Egypt’s Prime Minister Mostafa Madbouly conducted an extensive inspection tour on Saturday of several industrial facilities in the Benha Investment Zone, as part of the government’s ongoing efforts to support local investment, enhance industrial production, and expand exports.
The visit reflects the state’s broader strategy to create a more attractive business environment, remove obstacles facing investors, and strengthen Egypt’s position as a regional industrial hub.
Accompanying the Prime Minister were Mohamed Farid, Minister of Investment and Foreign Trade; Khaled Hashem, Minister of Industry; Hossam Abdel Fattah, Governor of Qalyubeya; along with senior officials from the General Authority for Investment and Free Zones.
At the outset of the tour, Madbouly reaffirmed the government’s commitment to facilitating investment across key sectors, underscoring the central role of the private sector in driving economic growth.
He noted that the Benha Investment Zone was originally established to support economic and social development, attract both domestic and foreign investment, and create employment opportunities. The zone focuses primarily on food and agro-industrial activities, leveraging its proximity to agricultural production areas.
“Just a few years ago, this area was largely undeveloped. Today, it stands as a successful model of integrated investment zones that support small and medium-sized enterprises and contribute to price stability by reducing production costs,” Madbouly said.
He added that the government aims to replicate this model across other governorates, highlighting its importance in enhancing intra-regional trade and promoting industrial diversification.
During the tour, Farid said that investment zones represent a modern development model based on integrated planning, offering fully serviced industrial units that enable investors to operate without incurring infrastructure costs.
He explained that the system streamlines procedures by providing a one-stop shop for licensing and approvals through GAFI, thereby improving efficiency and competitiveness.
The Benha Investment Zone spans more than 46 feddans and includes 60 industrial projects, generating over 2,800 direct and indirect job opportunities. It comprises 147 industrial units ranging from 240 to 360 sqm, in addition to storage facilities, retail outlets, and essential services such as medical and firefighting units.
The zone began operations in September 2021 and currently hosts 51 active projects across 139 industrial units.

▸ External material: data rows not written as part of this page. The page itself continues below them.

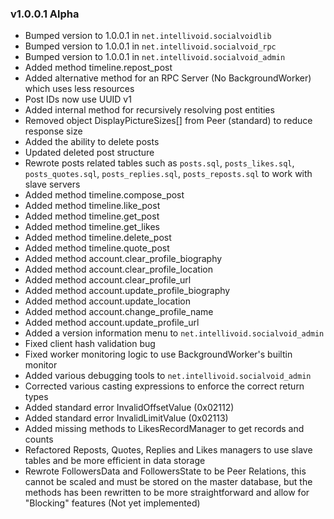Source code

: ### v1.0.0.1 Alpha
 - Bumped version to 1.0.0.1 in `net.intellivoid.socialvoidlib`
 - Bumped version to 1.0.0.1 in `net.intellivoid.socialvoid_rpc`
 - Bumped version to 1.0.0.1 in `net.intellivoid.socialvoid_admin`
 - Added method timeline.repost_post
 - Added alternative method for an RPC Server (No BackgroundWorker) which uses less resources
 - Post IDs now use UUID v1
 - Added internal method for recursively resolving post entities
 - Removed object DisplayPictureSizes[] from Peer (standard) to reduce response size
 - Added the ability to delete posts
 - Updated deleted post structure
 - Rewrote posts related tables such as `posts.sql`, `posts_likes.sql`, `posts_quotes.sql`, 
   `posts_replies.sql`, `posts_reposts.sql` to work with slave servers
 - Added method timeline.compose_post
 - Added method timeline.like_post
 - Added method timeline.get_post
 - Added method timeline.get_likes
 - Added method timeline.delete_post
 - Added method timeline.quote_post
 - Added method account.clear_profile_biography
 - Added method account.clear_profile_location
 - Added method account.clear_profile_url
 - Added method account.update_profile_biography
 - Added method account.update_location
 - Added method account.change_profile_name
 - Added method account.update_profile_url
 - Added a version information menu to `net.intellivoid.socialvoid_admin`
 - Fixed client hash validation bug
 - Fixed worker monitoring logic to use BackgroundWorker's builtin monitor
 - Added various debugging tools to `net.intellivoid.socialvoid_admin`
 - Corrected various casting expressions to enforce the correct return types
 - Added standard error InvalidOffsetValue (0x02112)
 - Added standard error InvalidLimitValue (0x02113)
 - Added missing methods to LikesRecordManager to get records and counts
 - Refactored Reposts, Quotes, Replies and Likes managers to use slave tables and be more efficient in data storage
 - Rewrote FollowersData and FollowersState to be Peer Relations, this cannot be scaled and must be stored on the master
   database, but the methods has been rewritten to be more straightforward and allow for "Blocking" features (Not yet implemented)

Madbouly’s tour also included a visit to an exhibition showcasing products from factories operating within the zone, many of which demonstrated strong export performance.
One food processing company exports 60% of its output, while another specialising in frozen vegetables produces 17,000 tonnes annually and exports to 28 countries.
A dairy producer with an annual capacity of 600 tonnes exports around 50% of its production and is planning to expand into new international markets. Meanwhile, another food processing company produces 3,000 tonnes annually, with exports accounting for up to 95% of output.
These figures highlight the growing role of such industrial zones in boosting Egypt’s export capacity and reducing reliance on imports.
The Prime Minister also inspected several specialised factories, including a dates processing and packaging facility, which he described as a “qualitative addition” to the industrial zone due to its contribution to exports and job creation.
The facility currently produces around 1,160 tonnes annually and employs approximately 200 workers, with plans to expand both production capacity and workforce.
Madbouly stressed that food processing remains a key pillar of Egypt’s industrial strategy, given its potential to generate employment and add value to agricultural products.
The tour further included a visit to a pharmaceutical and nutritional supplements factory, which produces between 60 million and 70 million units annually. The company exports 30% of its production and aims to increase this share to 50% by 2026–2027.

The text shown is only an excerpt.